Thomas rubbed his bloodshot eyes. This was another weird thing that kept happening since last night. He would get distracted by one thing — like the coach just now — and do and say things that he would immediately forget, as if something outside his own brain was in control for those few seconds. What had he told Annie about lunch? This W was insane — different from anything he’d ever tried. He wondered who made it, where he could get more when his bottle ran out, and when. Did he have Nikki’s number?
“I . . .” Thomas stammered, trying to remember.
“I told you,” said Roger. “He’s on something.”
“Back off, Roger!” Thomas snapped. A few kids turned. Roger took a step back. It was really time to go now. “Sorry, Annie,” Thomas blurted out, avoiding her gaze. “I’m busy all day. I don’t know why I said that.” When she didn’t respond, he added, “I’ll give you a ride home in my dad’s car, OK? Just wait in front of the school at three thirty.”

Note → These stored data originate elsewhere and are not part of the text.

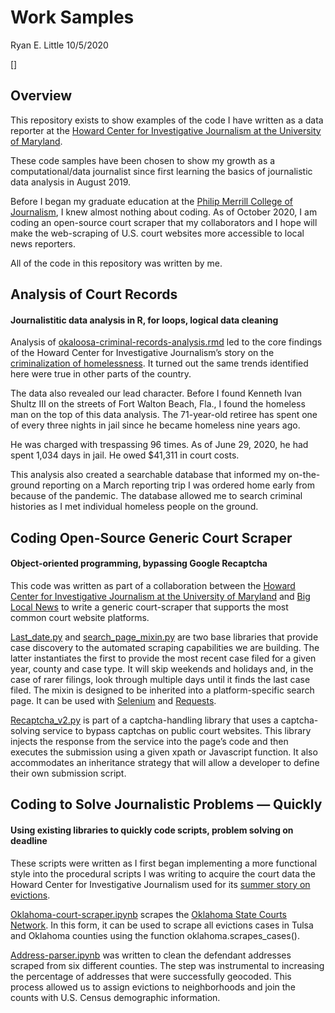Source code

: Work Samples
================
Ryan E. Little
10/5/2020

\[\]

## Overview

This repository exists to show examples of the code I have written as a
data reporter at the [Howard Center for Investigative Journalism at the
University of
Maryland](https://merrill.umd.edu/about-merrill/signature-programs/the-howard-center-for-investigative-journalism/).

These code samples have been chosen to show my growth as a
computational/data journalist since first learning the basics of
journalistic data analysis in August 2019.

Before I began my graduate education at the [Philip Merrill College of
Journalism](https://merrill.umd.edu/), I knew almost nothing about
coding. As of October 2020, I am coding an open-source court scraper
that my collaborators and I hope will make the web-scraping of U.S.
court websites more accessible to local news reporters.

All of the code in this repository was written by me.

## Analysis of Court Records<a id="data"></a>

#### Journalistitic data analysis in R, for loops, logical data cleaning

Analysis of
[okaloosa-criminal-records-analysis.rmd](https://github.com/ryanelittle/work_samples/blob/main/data-analysis-in-r/okaloosa-criminal-records-analysis.Rmd)
led to the core findings of the Howard Center for Investigative
Journalism’s story on the [criminalization of
homelessness](https://apnews.com/article/571a8646896ed0d12f3fe7ca3b1d064d).
It turned out the same trends identified here were true in other parts
of the country.

The data also revealed our lead character. Before I found Kenneth Ivan
Shultz III on the streets of Fort Walton Beach, Fla., I found the
homeless man on the top of this data analysis. The 71-year-old retiree
has spent one of every three nights in jail since he became homeless
nine years ago.

He was charged with trespassing 96 times. As of June 29, 2020, he had
spent 1,034 days in jail. He owed $41,311 in court costs.

This analysis also created a searchable database that informed my
on-the-ground reporting on a March reporting trip I was ordered home
early from because of the pandemic. The database allowed me to search
criminal histories as I met individual homeless people on the ground.

## Coding Open-Source Generic Court Scraper <a id="object"></a>

#### Object-oriented programming, bypassing Google Recaptcha

This code was written as part of a collaboration between the [Howard
Center for Investigative Journalism at the University of
Maryland](https://merrill.umd.edu/about-merrill/signature-programs/the-howard-center-for-investigative-journalism/)
and [Big Local News](https://biglocalnews.org/#/login) to write a
generic court-scraper that supports the most common court website
platforms.

[Last\_date.py](https://github.com/ryanelittle/work_samples/blob/main/python-oop-coding/last_date.py)
and
[search\_page\_mixin.py](https://github.com/ryanelittle/work_samples/blob/main/python-oop-coding/search_page_mixin.py)
are two base libraries that provide case discovery to the automated
scraping capabilities we are building. The latter instantiates the first
to provide the most recent case filed for a given year, county and case
type. It will skip weekends and holidays and, in the case of rarer
filings, look through multiple days until it finds the last case filed.
The mixin is designed to be inherited into a platform-specific search
page. It can be used with
[Selenium](https://selenium-python.readthedocs.io/) and
[Requests](https://requests.readthedocs.io/en/master/).

[Recaptcha\_v2.py](https://github.com/ryanelittle/work_samples/blob/main/python-oop-coding/recaptcha_v2.py)
is part of a captcha-handling library that uses a captcha-solving
service to bypass captchas on public court websites. This library
injects the response from the service into the page’s code and then
executes the submission using a given xpath or Javascript function. It
also accommodates an inheritance strategy that will allow a developer to
define their own submission script.

## Coding to Solve Journalistic Problems — Quickly<a id="python"></a>

#### Using existing libraries to quickly code scripts, problem solving on deadline

These scripts were written as I first began implementing a more
functional style into the procedural scripts I was writing to acquire
the court data the Howard Center for Investigative Journalism used for
its [summer story on
evictions](https://www.usatoday.com/story/news/investigations/2020/09/02/cares-act-eviction-ban-confusion/5686217002/).

[Oklahoma-court-scraper.ipynb](https://github.com/ryanelittle/work_samples/blob/main/python-early-scripting/oklahoma-court-scraper.ipynb)
scrapes the [Oklahoma State Courts
Network](https://www.oscn.net/dockets/). In this form, it can be used to
scrape all evictions cases in Tulsa and Oklahoma counties using the
function oklahoma.scrapes\_cases().

[Address-parser.ipynb](https://github.com/ryanelittle/work_samples/blob/main/python-early-scripting/address-parser.ipynb)
was written to clean the defendant addresses scraped from six different
counties. The step was instrumental to increasing the percentage of
addresses that were successfully geocoded. This process allowed us to
assign evictions to neighborhoods and join the counts with U.S. Census
demographic information.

A dark look passed over her face, the kind of accusing look that he had seen only on adults. Belle never looked at him like that. He was always happy around her. Suddenly, Thomas just wanted to get away. He staggered off. He forced his way through the thick crowd of classmates — some of them saying his name or trying to get his attention in other ways — through the double doors, out into the sunshine.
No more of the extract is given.